Dawn Spacecraft orbits Ceres

Tejal Patel, Campus Life Editor

 

 

On March 7, 2015, the spacecraft Dawn became the first spacecraft ever to orbit the mysterious dwarf planet Ceres. Ceres has been puzzling scientists since Dawn sent back it’s first pictures of this dwarf planet back on February 9. These pictures showed two mysterious white dots located right in the middle of the planet. Scientists are still pondering what these white dots are, and what they are made of. Many think that these dots are salt flats or ice, and that the dots are just reflecting sunlight.

One of the brighter spots on Ceres, called Spot 1, shows up darker than the surrounding area in the infrared images sent back by Dawn. This shows that the spot is probably cooler than the area surrounding it, which helps support the theory that Ceres spots are made of ice. However, the brightest spot on Ceres, Spot 5, doesn’t even show up on an infrared map. Though the scientists leading the Dawn mission have no idea why this is, Federico Tosi, a Dawn scientist who works at the Institute for Space Astrophysics and Planetology in Rome, thinks that they still don’t have enough resolution to see it in a proper way. If the spots are made of ice, then there is a possibility that Ceres has a liquid ocean under its surface. This would make it possible for Ceres to be able to host life as we know it today.
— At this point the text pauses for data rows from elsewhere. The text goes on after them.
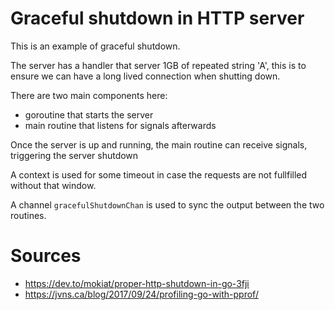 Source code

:# Graceful shutdown in HTTP server

This is an example of graceful shutdown.

The server has a handler that server 1GB of repeated string 'A', this is to ensure we can have a long lived connection when shutting down.

There are two main components here:
- goroutine that starts the server
- main routine that listens for signals afterwards

Once the server is up and running, the main routine can receive signals, triggering the server shutdown

A context is used for some timeout in case the requests are not fullfilled without that window.

A channel `gracefulShutdownChan` is used to sync the output between the two routines.

# Sources
- https://dev.to/mokiat/proper-http-shutdown-in-go-3fji
- https://jvns.ca/blog/2017/09/24/profiling-go-with-pprof/

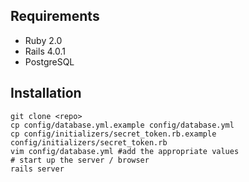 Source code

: ## Requirements
* Ruby 2.0
* Rails 4.0.1
* PostgreSQL

## Installation

    git clone <repo>
    cp config/database.yml.example config/database.yml
    cp config/initializers/secret_token.rb.example config/initializers/secret_token.rb
    vim config/database.yml #add the appropriate values
    # start up the server / browser
    rails server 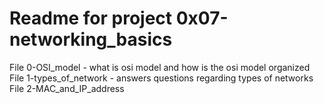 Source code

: # Readme for project 0x07-networking_basics

File 0-OSI_model - what is osi model and how is the osi model organized  
File 1-types_of_network - answers questions regarding types of networks  
File 2-MAC_and_IP_address
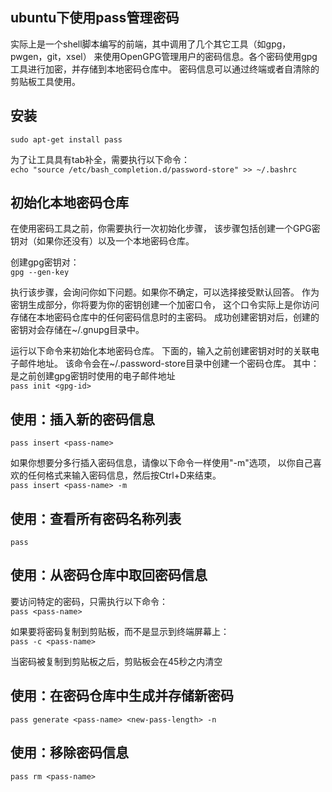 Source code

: ubuntu下使用pass管理密码
------

实际上是一个shell脚本编写的前端，其中调用了几个其它工具（如gpg，pwgen，git，xsel）
来使用OpenGPG管理用户的密码信息。各个密码使用gpg工具进行加密，并存储到本地密码仓库中。
密码信息可以通过终端或者自清除的剪贴板工具使用。

安装
---
`sudo apt-get install pass`

为了让工具具有tab补全，需要执行以下命令：  
`echo "source /etc/bash_completion.d/password-store" >> ~/.bashrc`

初始化本地密码仓库
---
在使用密码工具之前，你需要执行一次初始化步骤，
该步骤包括创建一个GPG密钥对（如果你还没有）以及一个本地密码仓库。

创建gpg密钥对：  
`gpg --gen-key`

执行该步骤，会询问你如下问题。如果你不确定，可以选择接受默认回答。
作为密钥生成部分，你将要为你的密钥创建一个加密口令，
这个口令实际上是你访问存储在本地密码仓库中的任何密码信息时的主密码。
成功创建密钥对后，创建的密钥对会存储在~/.gnupg目录中。

运行以下命令来初始化本地密码仓库。
下面的，输入之前创建密钥对时的关联电子邮件地址。
该命令会在~/.password-store目录中创建一个密码仓库。
其中：<gpg-id>是之前创建gpg密钥时使用的电子邮件地址  
`pass init <gpg-id>`

使用：插入新的密码信息
---
`pass insert <pass-name>`

如果你想要分多行插入密码信息，请像以下命令一样使用"-m"选项，
以你自己喜欢的任何格式来输入密码信息，然后按Ctrl+D来结束。  
`pass insert <pass-name> -m`

使用：查看所有密码名称列表
---
`pass`

使用：从密码仓库中取回密码信息
---
要访问特定的密码，只需执行以下命令：  
`pass <pass-name>`

如果要将密码复制到剪贴板，而不是显示到终端屏幕上：  
`pass -c <pass-name>`

当密码被复制到剪贴板之后，剪贴板会在45秒之内清空

使用：在密码仓库中生成并存储新密码
------
`pass generate <pass-name> <new-pass-length> -n`

使用：移除密码信息
------

`pass rm <pass-name>`
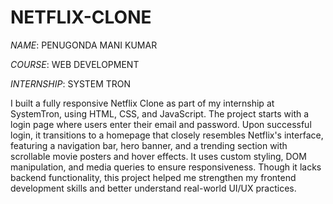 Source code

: # NETFLIX-CLONE

*NAME*: PENUGONDA MANI KUMAR

*COURSE*: WEB DEVELOPMENT

*INTERNSHIP*: SYSTEM TRON

I built a fully responsive Netflix Clone as part of my internship at SystemTron, using HTML, CSS, and JavaScript. The project starts with a login page where users enter their email and password. Upon successful login, it transitions to a homepage that closely resembles Netflix's interface, featuring a navigation bar, hero banner, and a trending section with scrollable movie posters and hover effects. It uses custom styling, DOM manipulation, and media queries to ensure responsiveness. Though it lacks backend functionality, this project helped me strengthen my frontend development skills and better understand real-world UI/UX practices.

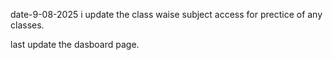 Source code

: date-9-08-2025 i update the class waise subject access for prectice of any classes.

last update the dasboard page. 


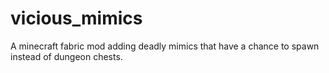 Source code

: # vicious_mimics
 A minecraft fabric mod adding deadly mimics that have a chance to spawn instead of dungeon chests.
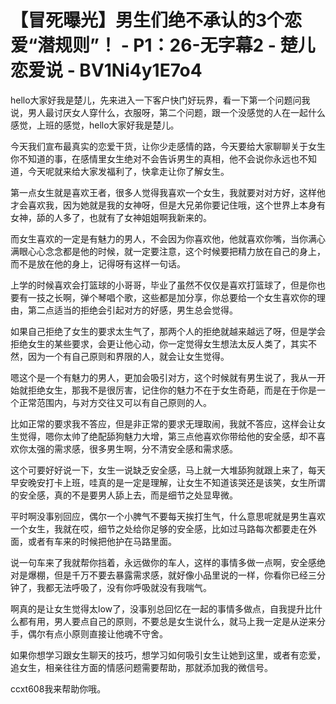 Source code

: # 【冒死曝光】男生们绝不承认的3个恋爱“潜规则”！ - P1：26-无字幕2 - 楚儿恋爱说 - BV1Ni4y1E7o4

hello大家好我是楚儿，先来进入一下客户快门好玩界，看一下第一个问题问我说，男人最讨厌女人穿什么，衣服呀，第二个问题，跟一个没感觉的人在一起什么感觉，上班的感觉，hello大家好我是楚儿。

今天我们宣布最真实的恋爱干货，让你少走感情的路，今天要给大家聊聊关于女生你不知道的事，在感情里女生绝对不会告诉男生的真相，他不会说你永远也不知道，今天呢就来给大家发福利了，快拿走让你了解女生。

第一点女生就是喜欢王者，很多人觉得我喜欢一个女生，我就要对对方好，这样他才会喜欢我，因为她就是我的女神呀，但是大兄弟你要记住哦，这个世界上本身有女神，舔的人多了，也就有了女神姐姐啊我新来的。

而女生喜欢的一定是有魅力的男人，不会因为你喜欢他，他就喜欢你嘴，当你满心满眼心心念念都是他的时候，就一定要注意，这个时候要把精力放在自己的身上，而不是放在他的身上，记得呀有这样一句话。

上学的时候喜欢会打篮球的小哥哥，毕业了虽然不仅仅是喜欢打篮球了，但是你也要有一技之长啊，弹个琴唱个歌，这些都是加分享，你总要给一个女生喜欢你的理由，第二点适当的拒绝会引起对方的好感，男生总会觉得。

如果自己拒绝了女生的要求太生气了，那两个人的拒绝就越来越远了呀，但是学会拒绝女生的某些要求，会更让他心动，你一定觉得女生想法太反人类了，其实不然，因为一个有自己原则和界限的人，就会让女生觉得。

嗯这个是一个有魅力的男人，更加会吸引对方，这个时候就有男生说了，我从一开始就拒绝女生，那我不是很厉害，记住你的魅力不在于女生奇葩，而是在于你是一个正常范围内，与对方交往又可以有自己原则的人。

比如正常的要求我不答应，但是非正常的要求无理取闹，我就不答应，这样会让女生觉得，嗯你太帅了绝配舔狗魅力大增，第三点他喜欢你带给他的安全感，却不喜欢你太强的需求感，很多男生啊，分不清安全感和需求感。

这个可要好好说一下，女生一说缺乏安全感，马上就一大堆舔狗就跟上来了，每天早安晚安打卡上班，哇真的是一定是理解，让女生不知道该哭还是该笑，女生所谓的安全感，真的不是要男人舔上去，而是细节之处显卑微。

平时啊没事别回应，偶尔一个小脾气不要每天挨打生气，什么意思呢就是男生喜欢一个女生，我就在哎，细节之处给你足够的安全感，比如过马路每次都要走在外面，或者有车来的时候把他护在马路里面。

说一句车来了我就帮你挡着，永远做你的车人，这样的事情多做一点啊，安全感绝对是爆棚，但是千万不要去暴露需求感，就好像小品里说的一样，你看你已经三分钟了，我都无法呼吸了，没有你呼吸就没有我喘气。

啊真的是让女生觉得太low了，没事别总回忆在一起的事情多做点，自我提升比什么都有用，男人要点自己的原则，不要总是女生说什么，就马上我一定是从逆来分手，偶尔有点小原则直接让他魂不守舍。

如果你想学习跟女生聊天的技巧，想学习如何吸引女生让她到这里，或者有恋爱，追女生，相亲往往方面的情感问题需要帮助，那就添加我的微信号。

ccxt608我来帮助你哦。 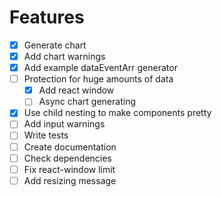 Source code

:# Features

- [x] Generate chart
- [x] Add chart warnings
- [x] Add example dataEventArr generator
- [ ] Protection for huge amounts of data
  - [x] Add react window
  - [ ] Async chart generating
- [x] Use child nesting to make components pretty
- [ ] Add input warnings
- [ ] Write tests
- [ ] Create documentation
- [ ] Check dependencies
- [ ] Fix react-window limit
- [ ] Add resizing message
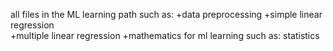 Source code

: all files in the ML learning path such as:
+data preprocessing 
+simple linear regression  
+multiple linear regression
+mathematics for ml learning such as: statistics
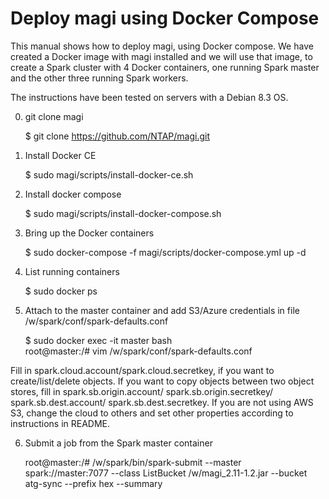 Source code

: # Deploy magi using Docker Compose

This manual shows how to deploy magi, using Docker compose. We have created a Docker image with magi installed and we will use that image, to create a Spark cluster with 4 Docker containers, one running Spark master and the other three running Spark workers. 

The instructions have been tested on servers with a Debian 8.3 OS. 

0. git clone magi

	$ git clone https://github.com/NTAP/magi.git

1. Install Docker CE 

	$ sudo magi/scripts/install-docker-ce.sh

2. Install docker compose

	$ sudo magi/scripts/install-docker-compose.sh

3. Bring up the Docker containers

	$ sudo docker-compose -f magi/scripts/docker-compose.yml up -d

4. List running containers

	$ sudo docker ps 

5. Attach to the master container and add S3/Azure credentials in file /w/spark/conf/spark-defaults.conf

	$ sudo docker exec -it master bash  
	root@master:/# vim /w/spark/conf/spark-defaults.conf

Fill in spark.cloud.account/spark.cloud.secretkey, if you want to create/list/delete objects. If you want to copy objects between two object stores, fill in spark.sb.origin.account/ spark.sb.origin.secretkey/ spark.sb.dest.account/ spark.sb.dest.secretkey. If you are not using AWS S3, change the cloud to others and set other properties according to instructions in README.

6. Submit a job from the Spark master container

	root@master:/# /w/spark/bin/spark-submit --master spark://master:7077 --class ListBucket /w/magi_2.11-1.2.jar --bucket atg-sync --prefix hex --summary


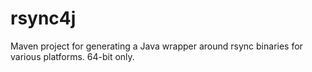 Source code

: # rsync4j
Maven project for generating a Java wrapper around rsync binaries for
various platforms. 64-bit only.
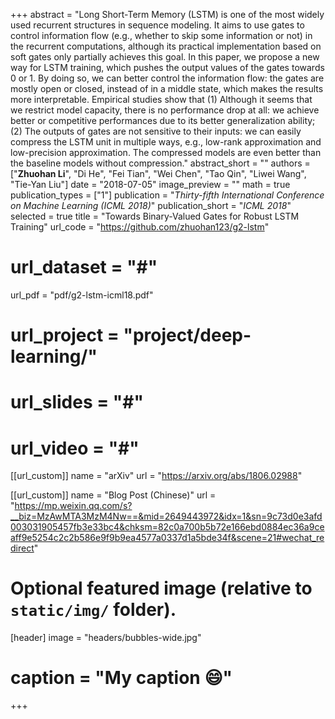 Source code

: +++
abstract = "Long Short-Term Memory (LSTM) is one of the most widely used recurrent structures in sequence modeling. It aims to use gates to control information flow (e.g., whether to skip some information or not) in the recurrent computations, although its practical implementation based on soft gates only partially achieves this goal. In this paper, we propose a new way for LSTM training, which pushes the output values of the gates towards 0 or 1. By doing so, we can better control the information flow: the gates are mostly open or closed, instead of in a middle state, which makes the results more interpretable. Empirical studies show that (1) Although it seems that we  restrict model capacity, there is no performance drop at all: we achieve better or competitive performances due to its better generalization ability; (2) The outputs of gates are not sensitive to their inputs: we can easily compress the LSTM unit in multiple ways, e.g., low-rank approximation and low-precision approximation. The compressed models are even better than the baseline models without compression."
abstract_short = ""
authors = ["**Zhuohan Li**", "Di He", "Fei Tian", "Wei Chen", "Tao Qin", "Liwei Wang", "Tie-Yan Liu"]
date = "2018-07-05"
image_preview = ""
math = true
publication_types = ["1"]
publication = "*Thirty-fifth International Conference on Machine Learning (ICML 2018)*"
publication_short = "*ICML 2018*"
selected = true
title = "Towards Binary-Valued Gates for Robust LSTM Training"
url_code = "https://github.com/zhuohan123/g2-lstm"
# url_dataset = "#"
url_pdf = "pdf/g2-lstm-icml18.pdf"
# url_project = "project/deep-learning/"
# url_slides = "#"
# url_video = "#"

[[url_custom]]
name = "arXiv"
url = "https://arxiv.org/abs/1806.02988"

[[url_custom]]
name = "Blog Post (Chinese)"
url = "https://mp.weixin.qq.com/s?__biz=MzAwMTA3MzM4Nw==&mid=2649443972&idx=1&sn=9c73d0e3afd003031905457fb3e33bc4&chksm=82c0a700b5b72e166ebd0884ec36a9ceaff9e5254c2c2b586e9f9b9ea4577a0337d1a5bde34f&scene=21#wechat_redirect"

# Optional featured image (relative to `static/img/` folder).
[header]
image = "headers/bubbles-wide.jpg"
# caption = "My caption :smile:"

+++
As Dawn approached Ceres, it showed that Ceres was filled with craters. Could these craters show that there was a thin layer of soil underneath the surface that could be easily shaped? Scientists are still waiting to get a closer look at Ceres in order to determine if anything is really under the surface. Another feature of Ceres that has been puzzling scientists is it’s density. When Ceres density was taken, it was shown that it was less dense than the terrestrial planets in our solar system. Because of this, many people believe that either ice or water, because water is less dense that any type of metal or dirt. The Herschel Space Telescope, sent by the ESA, observed water inside the environment of Ceres. This could be proof of cryovolcanism, where volcanoes, instead of spewing out hot lava, gush out water or other fluids to the surface.

Humans have always wondered if there is another life out there, or if there is even a planet like our Earth where we could grow and live in. Discovering the secrets to the dwarf planet Ceres can help lead us one step closer to the answer.